Perpetrator Studies Network

Bibliography

Sanyal, Debarati. Memory and Complicity: Migrations of Holocaust Remembrance

In her book, Debarati Sanyal analyzes how French and francophone literature and film reflects on the question of complicity – understood as the multiplicity of “subject positions, histories, and memories” (1) – regarding the Holocaust, colonialism, and terrorism.  

Memory and Complicity’s theoretical framework consists of three elements. First, building on Susan Suleiman’s and Andreas Huyssen’s observations regarding the status of the Holocaust in contemporary mnemonic practices, Sanyal argues that the Holocaust has transformed into “a paradigm for genocide, human rights violations, historical trauma, and collective remembrance” (3). Second, referring to, among others, Marianne Hirsch’s concept of postmemory and Max Silverman’s idea of palimpsestic memory, Sanyal announces the examination of “memory’s movement across generations, subjectivities, and sites of trauma” (5). Third, drawing on Michael Rothberg’s notion of multidirectional memory and Richard Crownshaw’s concept of critical memory studies, Sanyal defines her approach as “critical multidirectional memory studies” (9), departs from associating trauma exclusively with the experience of victimhood, and claims that “surviving a trauma” should be distinguished from “receiving its memory” (8). 

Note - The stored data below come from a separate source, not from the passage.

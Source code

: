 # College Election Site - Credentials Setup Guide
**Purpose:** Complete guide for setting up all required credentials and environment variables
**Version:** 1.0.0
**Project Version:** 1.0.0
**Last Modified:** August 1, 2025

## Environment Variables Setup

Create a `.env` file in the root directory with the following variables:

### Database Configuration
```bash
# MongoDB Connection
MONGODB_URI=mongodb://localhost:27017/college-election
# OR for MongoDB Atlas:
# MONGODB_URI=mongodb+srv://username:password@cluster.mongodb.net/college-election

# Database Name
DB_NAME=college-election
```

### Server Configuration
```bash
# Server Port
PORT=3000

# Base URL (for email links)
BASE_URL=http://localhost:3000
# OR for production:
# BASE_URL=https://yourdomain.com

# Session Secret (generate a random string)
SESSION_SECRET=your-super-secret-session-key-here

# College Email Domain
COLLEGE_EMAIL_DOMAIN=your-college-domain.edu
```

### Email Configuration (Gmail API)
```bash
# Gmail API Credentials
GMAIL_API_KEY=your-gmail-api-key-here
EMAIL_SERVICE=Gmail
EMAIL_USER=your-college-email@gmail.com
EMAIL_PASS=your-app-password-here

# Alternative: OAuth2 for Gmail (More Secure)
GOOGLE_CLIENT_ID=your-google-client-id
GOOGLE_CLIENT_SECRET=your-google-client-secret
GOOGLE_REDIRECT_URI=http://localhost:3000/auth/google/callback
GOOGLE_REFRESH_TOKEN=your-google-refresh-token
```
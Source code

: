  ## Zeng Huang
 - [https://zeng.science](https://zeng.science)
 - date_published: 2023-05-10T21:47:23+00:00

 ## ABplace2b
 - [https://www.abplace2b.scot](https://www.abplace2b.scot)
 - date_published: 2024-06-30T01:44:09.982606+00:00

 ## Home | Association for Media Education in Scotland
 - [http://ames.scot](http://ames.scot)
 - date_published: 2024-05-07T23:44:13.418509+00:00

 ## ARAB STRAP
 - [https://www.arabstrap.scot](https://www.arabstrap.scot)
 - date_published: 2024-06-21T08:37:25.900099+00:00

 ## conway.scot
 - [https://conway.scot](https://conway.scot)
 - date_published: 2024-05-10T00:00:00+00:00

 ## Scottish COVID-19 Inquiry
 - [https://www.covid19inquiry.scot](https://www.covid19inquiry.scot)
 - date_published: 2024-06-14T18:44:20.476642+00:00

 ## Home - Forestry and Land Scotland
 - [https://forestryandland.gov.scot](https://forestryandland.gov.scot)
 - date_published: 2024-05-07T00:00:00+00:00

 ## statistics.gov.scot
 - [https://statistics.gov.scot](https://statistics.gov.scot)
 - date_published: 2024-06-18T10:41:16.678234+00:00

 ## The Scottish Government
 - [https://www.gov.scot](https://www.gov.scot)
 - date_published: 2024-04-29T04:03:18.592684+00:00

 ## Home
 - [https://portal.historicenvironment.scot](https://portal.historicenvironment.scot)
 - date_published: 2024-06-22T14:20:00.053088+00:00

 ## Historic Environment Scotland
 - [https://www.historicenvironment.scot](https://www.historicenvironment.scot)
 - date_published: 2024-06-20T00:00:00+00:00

Sanyal illustrates her approach in the first chapter of the book, where she describes the soccer match played in the courtyard of Auschwitz’s crematorium between the SS guards and the members of Sonderkommando. Referring to Primo Levi’s notion of the grey zone, she demonstrates the match as a symbol of “an all-encompassing web of culpability … displacing the burden of guilt from oppressor to oppressed” (24). As a result, the soccer match functions in Sanyal’s analysis “as a transhistorical and transsubjective site of culpability” (36) that enables further reflection on different dimensions of entanglement in atrocities whose analysis through the static figures of perpetrators and victims turns out to be insufficient. 

Subsequent chapters follow this approach, linking the variety of canonical French and francophone sites of traumatic memory to the Holocaust, and this way reflecting in a nuanced way on the multiple positions of accomplices in particular moments of the past. Through the examination of, i.e., The Fall by Albert Camus, Sanyal explores the relationship between the history of WWII and the Algerian War of Independence regarding “the politics of complicity” (89), whereas an analysis of Night and Fog by Alain Rensais – the documentary revealing the realities of the concentration camps – leads her to the investigation of the “transcultural politics of concentrationary memory” (123) with regards to Guantánamo Bay detention camps.  Memory and Complicity presents an erudite approach to both the notion of complicity itself, and to French and francophone canonical texts, whose reinterpretation leads to a more nuanced perspective on the relationship between the Holocaust and sites of colonial or terrorist memory.

 

Author of this entry: Mateusz Miesiac.

Sanyal, Debarati. Memory and Complicity: Migrations of Holocaust Remembrance. New York: Fordham University Press, 2015.